Search code examples
parsingbisonglr

Bison: distinguish variables by type / YYERROR in GLR-parsers


I'm working on a parser, using GNU bison, and I'm facing an interesting problem. My actual problem is a bit different and less interesting in general, so I will state it a bit differently, so that an answer would be more useful in general.

I need to distinguish expressions depending on their type, like arithmetic expressions from string expressions. Their top-level nonterminals have some common ancestors, like

statement
    : TOK_PRINT expression TOK_SEMICOLON {...}
;
expression
    : arithmeticexpression {...}
    | stringexpression {...}
;

Now I need to be able to have variables in both kinds of expressions

arithmeticexpression
    : TOK_IDENTIFIER {...}
;
stringexpression
    : TOK_IDENTIFIER {...}
;

(only the variables of string-type should be allowed in the stringexpression case and only variables of int- or float-type should be allowed in the arithmeticexpression case) But this obviously causes an R/R conflict, which is inherent in the language - it is impossible to resolve, because the language is ambiguous.

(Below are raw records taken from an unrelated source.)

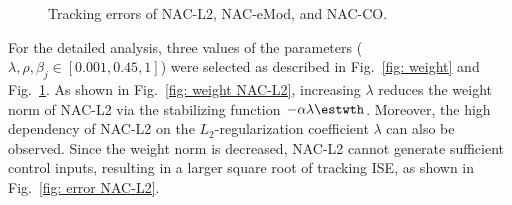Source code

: \documentclass[letterpaper, 10 pt, conference]{ieeeconf}  %
\begin{document}
\begin{figure}[!t]      
    \centering
    \vfill
    \vfill
    \vfill
    \caption{Tracking errors of NAC-L2, NAC-eMod, and NAC-CO.}
    \label{fig: error}
\end{figure}

For the detailed analysis, three values of the parameters (\ie $\lambda,\rho,\beta_j\in[0.001,0.45,1]$) were selected as described in Fig.~\ref{fig: weight} and Fig.~\ref{fig: error}.
As shown in Fig.~\ref{fig: weight NAC-L2}, increasing $\lambda$ reduces the weight norm of NAC-L2 via the stabilizing function $-\alpha\lambda{\estwth}$.
Moreover, the high dependency of NAC-L2 on the $L_2$-regularization coefficient $\lambda$ can also be observed.
Since the weight norm is decreased, NAC-L2 cannot generate sufficient control inputs, resulting in a larger square root of tracking ISE, as shown in Fig.~\ref{fig: error NAC-L2}.
\end{document}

Of course I could water down the language, so that only general "Expression" objects are passed around on the parse-stack, but then I'd have to do a lot of manual type-checking in the actions, which I would like to avoid. Also, in my real use-case, the paths through the grammar to the variable-rules are so different, that I would have to water the language down so much that I would lose a lot of grammar-rules (i.e. lose a lot of structural information) and would need to hand-write parsing-engines into some actions.

I have read about GLR-parsing, which sounds like it could solve my problem. I'm considering to use this feature: have the grammar as above and YYERROR in the paths where the corresponding variable has the wrong type.

arithmeticexpression
    : TOK_IDENTIFIER {
          if(!dynamic_cast<IntVariable*>(
              symbol_table[*$<stringvalue>1]))
              YYERROR;
      }
;
stringexpression
    : TOK_IDENTIFIER {
          if(!dynamic_cast<StringVariable*>(
              symbol_table[*$<stringvalue>1]))
              YYERROR;
      }
;

but the Bison Manual says

  1. During deterministic GLR operation, the effect of YYERROR is the same as its effect in a deterministic parser.
  2. The effect in a deferred action is similar, but the precise point of the error is undefined; instead, the parser reverts to deterministic operation, selecting an unspecified stack on which to continue with a syntax error.
  3. In a semantic predicate (see Semantic Predicates) during nondeterministic parsing, YYERROR silently prunes the parse that invoked the test.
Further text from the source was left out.